THE PROBLEM >> Extract the lines up to and including the one that contains "<td>generating Javascript code</td>", starting with the first line of the entries below, and omit the pictures.

RECORD SET >>

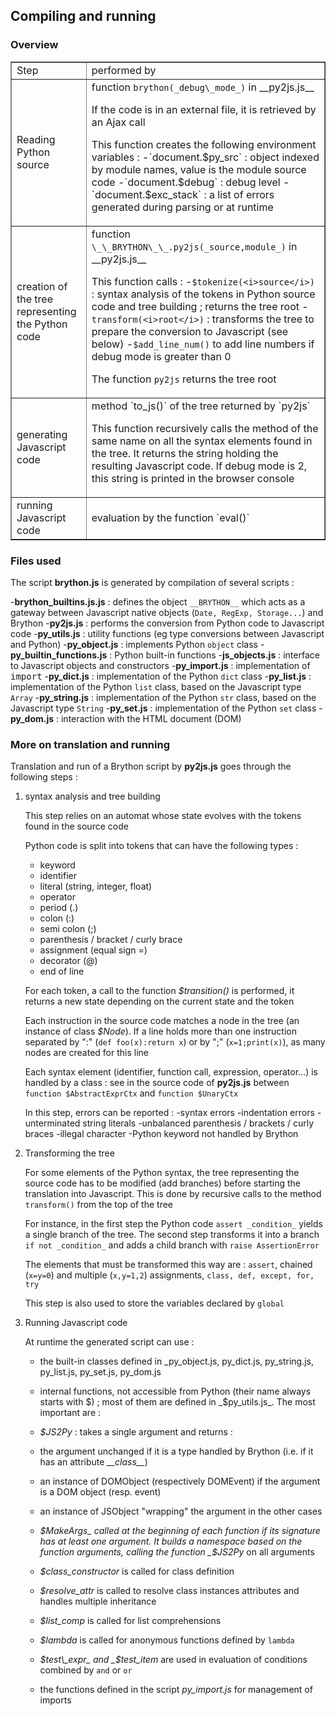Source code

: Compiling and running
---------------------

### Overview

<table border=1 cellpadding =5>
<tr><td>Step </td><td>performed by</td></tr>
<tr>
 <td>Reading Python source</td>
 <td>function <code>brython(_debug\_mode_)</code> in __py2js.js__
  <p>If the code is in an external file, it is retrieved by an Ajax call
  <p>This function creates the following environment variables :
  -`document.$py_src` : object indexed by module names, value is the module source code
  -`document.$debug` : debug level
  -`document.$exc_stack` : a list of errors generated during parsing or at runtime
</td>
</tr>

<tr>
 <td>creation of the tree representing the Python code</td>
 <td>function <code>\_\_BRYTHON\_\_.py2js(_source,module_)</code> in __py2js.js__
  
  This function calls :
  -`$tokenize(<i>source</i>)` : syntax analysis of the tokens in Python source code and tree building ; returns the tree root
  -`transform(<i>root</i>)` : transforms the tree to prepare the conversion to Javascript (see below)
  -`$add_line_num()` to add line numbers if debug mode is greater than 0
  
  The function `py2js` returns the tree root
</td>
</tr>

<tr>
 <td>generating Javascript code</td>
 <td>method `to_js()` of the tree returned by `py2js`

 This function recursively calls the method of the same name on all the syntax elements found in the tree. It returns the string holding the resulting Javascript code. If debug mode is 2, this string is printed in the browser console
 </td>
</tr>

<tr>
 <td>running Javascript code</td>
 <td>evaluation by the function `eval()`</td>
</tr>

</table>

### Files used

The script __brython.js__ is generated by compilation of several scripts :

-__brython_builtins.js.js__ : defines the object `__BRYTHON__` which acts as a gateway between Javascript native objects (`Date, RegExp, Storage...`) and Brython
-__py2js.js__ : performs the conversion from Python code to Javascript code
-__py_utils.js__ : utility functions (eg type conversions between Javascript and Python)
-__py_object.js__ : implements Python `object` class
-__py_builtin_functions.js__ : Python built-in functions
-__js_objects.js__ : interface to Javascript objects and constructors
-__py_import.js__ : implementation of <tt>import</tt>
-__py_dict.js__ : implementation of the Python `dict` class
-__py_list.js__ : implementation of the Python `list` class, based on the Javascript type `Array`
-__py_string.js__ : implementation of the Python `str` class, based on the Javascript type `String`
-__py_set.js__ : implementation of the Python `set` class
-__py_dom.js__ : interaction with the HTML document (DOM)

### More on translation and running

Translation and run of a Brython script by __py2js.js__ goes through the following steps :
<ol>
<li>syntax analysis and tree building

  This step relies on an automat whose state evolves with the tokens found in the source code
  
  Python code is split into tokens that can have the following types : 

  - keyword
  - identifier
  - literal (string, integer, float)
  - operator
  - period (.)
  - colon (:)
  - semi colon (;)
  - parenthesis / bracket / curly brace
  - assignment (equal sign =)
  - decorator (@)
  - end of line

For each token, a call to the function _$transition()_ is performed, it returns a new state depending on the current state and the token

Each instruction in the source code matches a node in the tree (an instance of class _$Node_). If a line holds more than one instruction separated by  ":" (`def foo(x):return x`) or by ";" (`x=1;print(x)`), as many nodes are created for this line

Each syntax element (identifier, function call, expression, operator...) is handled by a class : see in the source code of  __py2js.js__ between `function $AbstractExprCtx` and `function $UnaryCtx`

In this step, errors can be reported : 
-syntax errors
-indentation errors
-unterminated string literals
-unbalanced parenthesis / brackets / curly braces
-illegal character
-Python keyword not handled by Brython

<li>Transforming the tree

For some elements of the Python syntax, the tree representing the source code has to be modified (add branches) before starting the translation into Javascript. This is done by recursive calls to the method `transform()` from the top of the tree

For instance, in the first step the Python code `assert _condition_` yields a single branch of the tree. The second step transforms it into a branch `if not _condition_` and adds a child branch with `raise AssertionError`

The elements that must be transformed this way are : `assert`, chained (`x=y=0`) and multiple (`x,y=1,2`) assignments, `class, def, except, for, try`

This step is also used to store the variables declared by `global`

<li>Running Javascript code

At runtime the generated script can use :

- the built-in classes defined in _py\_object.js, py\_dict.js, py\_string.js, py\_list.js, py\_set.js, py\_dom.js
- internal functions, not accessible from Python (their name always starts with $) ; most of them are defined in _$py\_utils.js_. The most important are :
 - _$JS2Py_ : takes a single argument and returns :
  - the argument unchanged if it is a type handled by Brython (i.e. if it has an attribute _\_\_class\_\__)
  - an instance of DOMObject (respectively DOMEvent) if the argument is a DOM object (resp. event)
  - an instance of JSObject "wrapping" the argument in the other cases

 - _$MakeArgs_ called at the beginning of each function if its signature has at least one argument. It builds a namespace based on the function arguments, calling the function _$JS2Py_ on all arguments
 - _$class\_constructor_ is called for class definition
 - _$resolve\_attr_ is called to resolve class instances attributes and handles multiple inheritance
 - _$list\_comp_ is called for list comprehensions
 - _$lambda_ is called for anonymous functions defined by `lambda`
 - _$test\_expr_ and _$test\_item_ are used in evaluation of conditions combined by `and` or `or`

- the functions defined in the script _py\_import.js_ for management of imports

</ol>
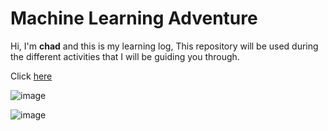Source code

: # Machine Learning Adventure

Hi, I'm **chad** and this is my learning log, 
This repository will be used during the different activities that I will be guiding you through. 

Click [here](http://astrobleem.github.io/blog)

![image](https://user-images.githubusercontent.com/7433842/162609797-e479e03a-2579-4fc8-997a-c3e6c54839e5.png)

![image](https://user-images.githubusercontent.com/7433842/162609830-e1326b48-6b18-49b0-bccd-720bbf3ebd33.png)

COMPLETED EXERCISE >>
Source code

: Compiling and running
---------------------

### Overview

<table border=1 cellpadding =5>
<tr><td>Step </td><td>performed by</td></tr>
<tr>
 <td>Reading Python source</td>
 <td>function <code>brython(_debug\_mode_)</code> in __py2js.js__
  <p>If the code is in an external file, it is retrieved by an Ajax call
  <p>This function creates the following environment variables :
  -`document.$py_src` : object indexed by module names, value is the module source code
  -`document.$debug` : debug level
  -`document.$exc_stack` : a list of errors generated during parsing or at runtime
</td>
</tr>

<tr>
 <td>creation of the tree representing the Python code</td>
 <td>function <code>\_\_BRYTHON\_\_.py2js(_source,module_)</code> in __py2js.js__
  
  This function calls :
  -`$tokenize(<i>source</i>)` : syntax analysis of the tokens in Python source code and tree building ; returns the tree root
  -`transform(<i>root</i>)` : transforms the tree to prepare the conversion to Javascript (see below)
  -`$add_line_num()` to add line numbers if debug mode is greater than 0
  
  The function `py2js` returns the tree root
</td>
</tr>

<tr>
 <td>generating Javascript code</td>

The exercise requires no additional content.